Rien ne devrait dans tous les cas être acté avant une nouvelle rencontre entre Emmanuel Macron et les chefs des différents partis politiques qui devrait faire la part belle aux questions institutionnelles. Mais aucune date n'a pour l'heure été fixée.
"Le président a été clair sur l'IVG dans son discours, ça nécessite une réforme constitutionnelle, les travaux sont en cours", souligne-t-on à l'Elysée.
- Menaces -
Pour la sénatrice écologiste Mélanie Vogel, mettre la question de l'IVG dans une réforme plus globale - qui pour être adoptée devra être approuvée par 3/5e des membres du Parlement réunis en Congrès - illustre un "manque de volonté politique" et une forme de "cynisme".
"C'est mettre une proposition consensuelle dans un véhicule qui va se crasher dans le mur", estime Mme Vogel. "Mettre les parlementaires dans une situation de devoir voter sur des choses qui n'ont aucun rapport, c'est garantir l'échec du projet".
"C'est bien de faire des hommages à Simone Veil (ministre porteuse de la loi sur l'IVG de 1975, ndlr) mais derrière on attend des actes et pour l'instant les actes ne sont pas là", souligne la cheffe de file des députés LFI Mathilde Panot.

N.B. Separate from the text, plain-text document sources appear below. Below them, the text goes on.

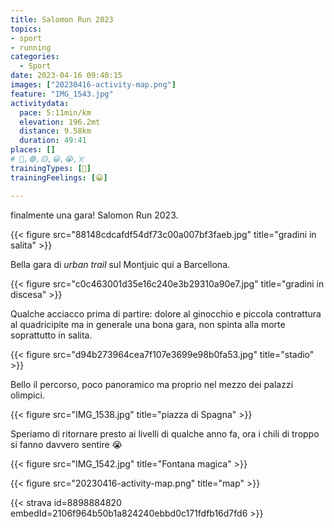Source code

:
 ```yaml
---
title: Salomon Run 2023
topics:
- sport
- running
categories:
  - Sport
date: 2023-04-16 09:40:15
images: ["20230416-activity-map.png"]
feature: "IMG_1543.jpg"
activitydata:
  pace: 5:11min/km
  elevation: 196.2mt
  distance: 9.58km
  duration: 49:41
places: []
# 🔴,🟢,🟡,😀,😭,☠️
trainingTypes: [🏁]
trainingFeelings: [😀]

---
```


finalmente una gara! Salomon Run 2023.
<!--more--> 

{{< figure src="88148cdcafdf54df73c00a007bf3faeb.jpg" title="gradini in salita" >}}

Bella gara di _urban trail_ sul Montjuic qui a Barcellona.

{{< figure src="c0c463001d35e16c240e3b29310a90e7.jpg" title="gradini in discesa" >}}

Qualche acciacco prima di partire: dolore al ginocchio e piccola contrattura al quadricipite ma in generale una bona gara, non spinta alla morte soprattutto in salita.

{{< figure src="d94b273964cea7f107e3699e98b0fa53.jpg" title="stadio" >}}

Bello il percorso, poco panoramico ma proprio nel mezzo dei palazzi olimpici.

{{< figure src="IMG_1538.jpg" title="piazza di Spagna" >}}

Speriamo di ritornare presto ai livelli di qualche anno fa, ora i chili di troppo si fanno davvero sentire 😭

{{< figure src="IMG_1542.jpg" title="Fontana magica" >}}



{{< figure src="20230416-activity-map.png" title="map" >}}


{{< strava id=8898884820 embedId=2106f964b50b1a824240ebbd0c171fdfb16d7fd6 >}}
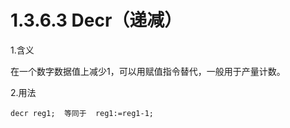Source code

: # 1.3.6.3 Decr（递减）

1.含义

在一个数字数据值上减少1，可以用赋值指令替代，一般用于产量计数。

2.用法

```
decr reg1;  等同于  reg1:=reg1-1;
```

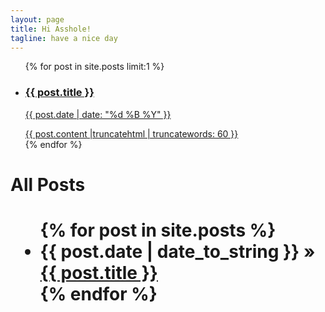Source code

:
 ```yaml
---
layout: page
title: Hi Asshole!
tagline: have a nice day
---
```


<ul class="entries">
            {% for post in site.posts limit:1 %}
              <li>
                <a href="{{ post.url }}">
                <h3>{{ post.title }}</h3>
                <p class="blogdate">{{ post.date | date: "%d %B %Y" }}</p>
                <div>{{ post.content |truncatehtml | truncatewords: 60 }}</div>
                </a>
              </li>
            {% endfor %}
</ul>


<h1>All Posts<h1>
<ul class="posts">
  {% for post in site.posts %}
    <li><span>{{ post.date | date_to_string }}</span> &raquo; <a href="{{ BASE_PATH }}{{ post.url }}">{{ post.title }}</a></li>
  {% endfor %}
</ul>












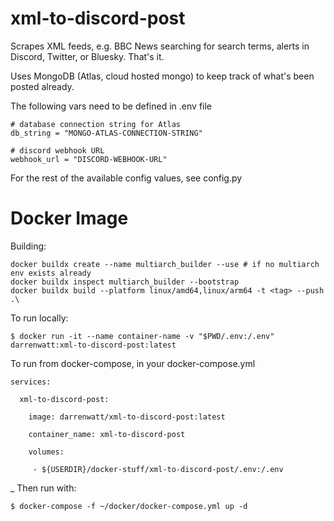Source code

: xml-to-discord-post
===

Scrapes XML feeds, e.g. BBC News searching for search terms, alerts in Discord, Twitter, or Bluesky. That's it.

Uses MongoDB (Atlas, cloud hosted mongo) to keep track of what's been posted already.

The following vars need to be defined in .env file
```
# database connection string for Atlas
db_string = "MONGO-ATLAS-CONNECTION-STRING"

# discord webhook URL
webhook_url = "DISCORD-WEBHOOK-URL"
```
For the rest of the available config values, see config.py


Docker Image
====

Building:
```
docker buildx create --name multiarch_builder --use # if no multiarch env exists already
docker buildx inspect multiarch_builder --bootstrap
docker buildx build --platform linux/amd64,linux/arm64 -t <tag> --push .\
```

To run locally:
```
$ docker run -it --name container-name -v "$PWD/.env:/.env" darrenwatt:xml-to-discord-post:latest
```
To run from docker-compose, in your docker-compose.yml
```
services:

  xml-to-discord-post:

    image: darrenwatt/xml-to-discord-post:latest

    container_name: xml-to-discord-post

    volumes:

     - ${USERDIR}/docker-stuff/xml-to-discord-post/.env:/.env

```
_
Then run with:
```
$ docker-compose -f ~/docker/docker-compose.yml up -d
```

L'inscription de l'IVG dans la Constitution, droit actuellement reconnu dans une loi ordinaire, compliquerait toute tentative du législateur de supprimer ce droit ou d'y porter gravement atteinte, soulignent ses défenseurs.
"On n'en est pas au même stade qu'aux Etats-Unis mais on voit des restrictions sur le droit à l'avortement en Pologne ou encore en Hongrie et ça ne devrait pas tarder en Italie avec l'arrivée de l'extrême droite au pouvoir", note Sarah Durocher.
"Pourquoi en France y aurait-il une exception, comment peut-on se dire que l'avortement ne peut pas être menacé en France?", ajoute-t-elle, citant les attaques contre des antennes du planning familial en février en Gironde, en mars à Strasbourg et en août dans les Hautes-Alpes, ainsi que la "désinformation" orchestrée par les mouvements "anti-choix".
Selon un sondage Ifop publié en novembre 2022, près de neuf Français sur dix (86%) sont favorables à l'inscription du droit à l'IVG dans la Constitution.
Publiés mercredi, les derniers chiffres officiels font état d'un nombre d'IVG en hausse en 2022 (234.000) après deux années de baisse exceptionnelle liée à l'épidémie de Covid-19.